(Stored data entries)
◆ ◆ ◆ ◆

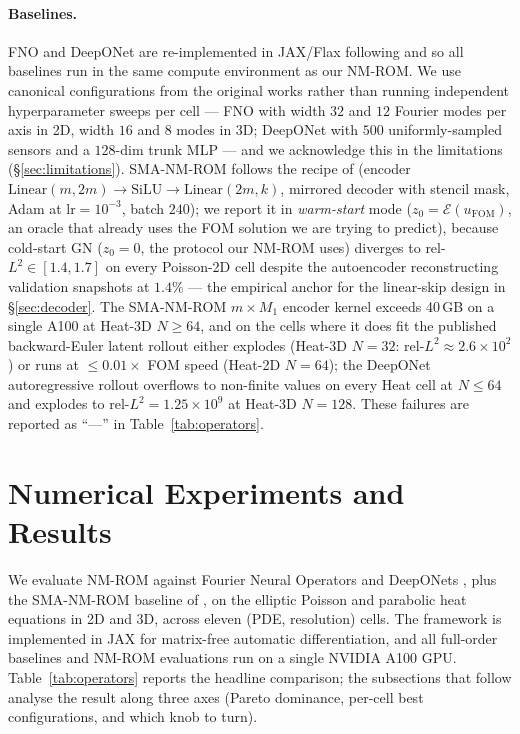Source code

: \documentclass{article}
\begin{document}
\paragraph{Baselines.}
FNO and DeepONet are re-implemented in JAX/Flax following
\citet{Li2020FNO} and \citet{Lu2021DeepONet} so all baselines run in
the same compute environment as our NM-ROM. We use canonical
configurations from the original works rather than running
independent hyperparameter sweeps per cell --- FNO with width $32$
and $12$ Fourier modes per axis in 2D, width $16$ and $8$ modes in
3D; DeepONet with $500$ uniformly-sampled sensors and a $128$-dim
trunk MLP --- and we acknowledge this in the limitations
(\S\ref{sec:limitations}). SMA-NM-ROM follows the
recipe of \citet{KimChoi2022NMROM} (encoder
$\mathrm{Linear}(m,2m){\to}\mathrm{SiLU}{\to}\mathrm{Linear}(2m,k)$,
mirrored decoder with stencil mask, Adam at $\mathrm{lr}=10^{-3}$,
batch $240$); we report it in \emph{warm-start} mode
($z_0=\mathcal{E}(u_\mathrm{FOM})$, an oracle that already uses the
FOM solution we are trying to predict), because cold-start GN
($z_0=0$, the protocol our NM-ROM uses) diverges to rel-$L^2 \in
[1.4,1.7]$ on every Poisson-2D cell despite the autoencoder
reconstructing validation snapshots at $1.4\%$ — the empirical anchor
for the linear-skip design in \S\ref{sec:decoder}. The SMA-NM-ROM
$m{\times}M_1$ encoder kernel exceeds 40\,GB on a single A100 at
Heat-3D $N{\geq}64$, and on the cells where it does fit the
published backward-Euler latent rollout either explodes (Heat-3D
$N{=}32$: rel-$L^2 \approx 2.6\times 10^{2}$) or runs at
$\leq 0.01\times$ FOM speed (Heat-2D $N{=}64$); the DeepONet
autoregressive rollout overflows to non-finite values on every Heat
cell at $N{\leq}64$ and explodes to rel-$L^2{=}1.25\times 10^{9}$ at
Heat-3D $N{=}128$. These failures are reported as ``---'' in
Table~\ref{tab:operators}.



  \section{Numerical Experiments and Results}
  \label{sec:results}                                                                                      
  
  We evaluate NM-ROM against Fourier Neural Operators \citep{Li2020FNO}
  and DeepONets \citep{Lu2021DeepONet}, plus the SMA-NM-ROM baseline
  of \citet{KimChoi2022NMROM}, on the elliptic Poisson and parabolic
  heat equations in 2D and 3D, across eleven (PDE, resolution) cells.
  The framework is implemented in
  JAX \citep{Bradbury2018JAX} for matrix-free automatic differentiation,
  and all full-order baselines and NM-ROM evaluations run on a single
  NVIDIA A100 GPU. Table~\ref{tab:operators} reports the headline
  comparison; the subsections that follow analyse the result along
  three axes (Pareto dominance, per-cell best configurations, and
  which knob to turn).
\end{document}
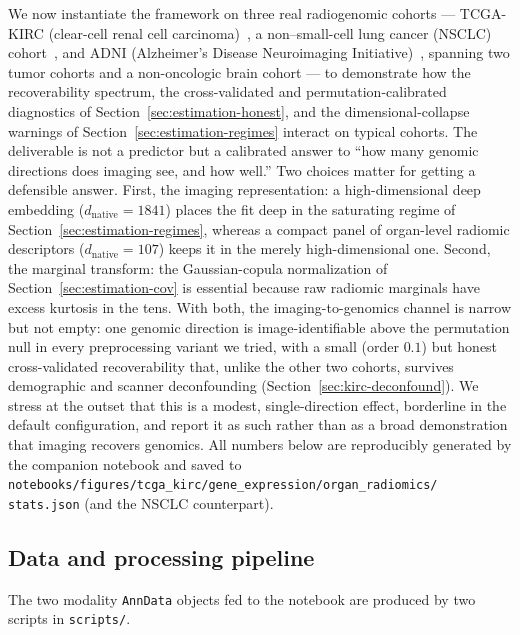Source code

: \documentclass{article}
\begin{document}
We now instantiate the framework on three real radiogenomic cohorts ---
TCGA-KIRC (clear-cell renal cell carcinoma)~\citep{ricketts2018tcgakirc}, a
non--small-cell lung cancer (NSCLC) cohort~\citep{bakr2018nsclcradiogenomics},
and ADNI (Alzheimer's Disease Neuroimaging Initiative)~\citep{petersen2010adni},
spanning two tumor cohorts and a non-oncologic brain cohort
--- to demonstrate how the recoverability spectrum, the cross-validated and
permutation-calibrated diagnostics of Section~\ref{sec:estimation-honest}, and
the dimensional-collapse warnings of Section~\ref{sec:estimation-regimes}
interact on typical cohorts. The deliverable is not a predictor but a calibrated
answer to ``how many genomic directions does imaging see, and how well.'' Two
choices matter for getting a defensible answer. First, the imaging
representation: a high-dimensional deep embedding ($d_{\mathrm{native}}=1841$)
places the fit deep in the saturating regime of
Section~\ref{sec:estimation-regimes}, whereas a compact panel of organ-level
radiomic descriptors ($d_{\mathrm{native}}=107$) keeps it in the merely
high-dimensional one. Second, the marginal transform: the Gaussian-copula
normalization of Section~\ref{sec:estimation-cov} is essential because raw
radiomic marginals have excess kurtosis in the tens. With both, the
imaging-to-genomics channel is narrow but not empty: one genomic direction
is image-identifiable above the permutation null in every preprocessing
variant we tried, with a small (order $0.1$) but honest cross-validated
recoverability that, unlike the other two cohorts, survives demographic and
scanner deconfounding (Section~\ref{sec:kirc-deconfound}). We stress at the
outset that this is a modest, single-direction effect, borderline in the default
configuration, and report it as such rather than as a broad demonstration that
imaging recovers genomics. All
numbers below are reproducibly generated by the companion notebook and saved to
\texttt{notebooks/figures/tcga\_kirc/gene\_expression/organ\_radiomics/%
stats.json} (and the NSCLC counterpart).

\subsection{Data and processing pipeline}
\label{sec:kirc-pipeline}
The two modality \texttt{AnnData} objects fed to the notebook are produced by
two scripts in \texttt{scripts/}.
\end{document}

◆ ◆ ◆ ◆

WHAT TO DO: Please set the records down again exactly as written. The pictures should not be included.

WRITTEN ANSWER:
Source code

: \documentclass{article}
\begin{document}
\paragraph{Baselines.}
FNO and DeepONet are re-implemented in JAX/Flax following
\citet{Li2020FNO} and \citet{Lu2021DeepONet} so all baselines run in
the same compute environment as our NM-ROM. We use canonical
configurations from the original works rather than running
independent hyperparameter sweeps per cell --- FNO with width $32$
and $12$ Fourier modes per axis in 2D, width $16$ and $8$ modes in
3D; DeepONet with $500$ uniformly-sampled sensors and a $128$-dim
trunk MLP --- and we acknowledge this in the limitations
(\S\ref{sec:limitations}). SMA-NM-ROM follows the
recipe of \citet{KimChoi2022NMROM} (encoder
$\mathrm{Linear}(m,2m){\to}\mathrm{SiLU}{\to}\mathrm{Linear}(2m,k)$,
mirrored decoder with stencil mask, Adam at $\mathrm{lr}=10^{-3}$,
batch $240$); we report it in \emph{warm-start} mode
($z_0=\mathcal{E}(u_\mathrm{FOM})$, an oracle that already uses the
FOM solution we are trying to predict), because cold-start GN
($z_0=0$, the protocol our NM-ROM uses) diverges to rel-$L^2 \in
[1.4,1.7]$ on every Poisson-2D cell despite the autoencoder
reconstructing validation snapshots at $1.4\%$ — the empirical anchor
for the linear-skip design in \S\ref{sec:decoder}. The SMA-NM-ROM
$m{\times}M_1$ encoder kernel exceeds 40\,GB on a single A100 at
Heat-3D $N{\geq}64$, and on the cells where it does fit the
published backward-Euler latent rollout either explodes (Heat-3D
$N{=}32$: rel-$L^2 \approx 2.6\times 10^{2}$) or runs at
$\leq 0.01\times$ FOM speed (Heat-2D $N{=}64$); the DeepONet
autoregressive rollout overflows to non-finite values on every Heat
cell at $N{\leq}64$ and explodes to rel-$L^2{=}1.25\times 10^{9}$ at
Heat-3D $N{=}128$. These failures are reported as ``---'' in
Table~\ref{tab:operators}.



  \section{Numerical Experiments and Results}
  \label{sec:results}                                                                                      
  
  We evaluate NM-ROM against Fourier Neural Operators \citep{Li2020FNO}
  and DeepONets \citep{Lu2021DeepONet}, plus the SMA-NM-ROM baseline
  of \citet{KimChoi2022NMROM}, on the elliptic Poisson and parabolic
  heat equations in 2D and 3D, across eleven (PDE, resolution) cells.
  The framework is implemented in
  JAX \citep{Bradbury2018JAX} for matrix-free automatic differentiation,
  and all full-order baselines and NM-ROM evaluations run on a single
  NVIDIA A100 GPU. Table~\ref{tab:operators} reports the headline
  comparison; the subsections that follow analyse the result along
  three axes (Pareto dominance, per-cell best configurations, and
  which knob to turn).
\end{document}
Source code

: \documentclass{article}
\begin{document}
We now instantiate the framework on three real radiogenomic cohorts ---
TCGA-KIRC (clear-cell renal cell carcinoma)~\citep{ricketts2018tcgakirc}, a
non--small-cell lung cancer (NSCLC) cohort~\citep{bakr2018nsclcradiogenomics},
and ADNI (Alzheimer's Disease Neuroimaging Initiative)~\citep{petersen2010adni},
spanning two tumor cohorts and a non-oncologic brain cohort
--- to demonstrate how the recoverability spectrum, the cross-validated and
permutation-calibrated diagnostics of Section~\ref{sec:estimation-honest}, and
the dimensional-collapse warnings of Section~\ref{sec:estimation-regimes}
interact on typical cohorts. The deliverable is not a predictor but a calibrated
answer to ``how many genomic directions does imaging see, and how well.'' Two
choices matter for getting a defensible answer. First, the imaging
representation: a high-dimensional deep embedding ($d_{\mathrm{native}}=1841$)
places the fit deep in the saturating regime of
Section~\ref{sec:estimation-regimes}, whereas a compact panel of organ-level
radiomic descriptors ($d_{\mathrm{native}}=107$) keeps it in the merely
high-dimensional one. Second, the marginal transform: the Gaussian-copula
normalization of Section~\ref{sec:estimation-cov} is essential because raw
radiomic marginals have excess kurtosis in the tens. With both, the
imaging-to-genomics channel is narrow but not empty: one genomic direction
is image-identifiable above the permutation null in every preprocessing
variant we tried, with a small (order $0.1$) but honest cross-validated
recoverability that, unlike the other two cohorts, survives demographic and
scanner deconfounding (Section~\ref{sec:kirc-deconfound}). We stress at the
outset that this is a modest, single-direction effect, borderline in the default
configuration, and report it as such rather than as a broad demonstration that
imaging recovers genomics. All
numbers below are reproducibly generated by the companion notebook and saved to
\texttt{notebooks/figures/tcga\_kirc/gene\_expression/organ\_radiomics/%
stats.json} (and the NSCLC counterpart).

\subsection{Data and processing pipeline}
\label{sec:kirc-pipeline}
The two modality \texttt{AnnData} objects fed to the notebook are produced by
two scripts in \texttt{scripts/}.
\end{document}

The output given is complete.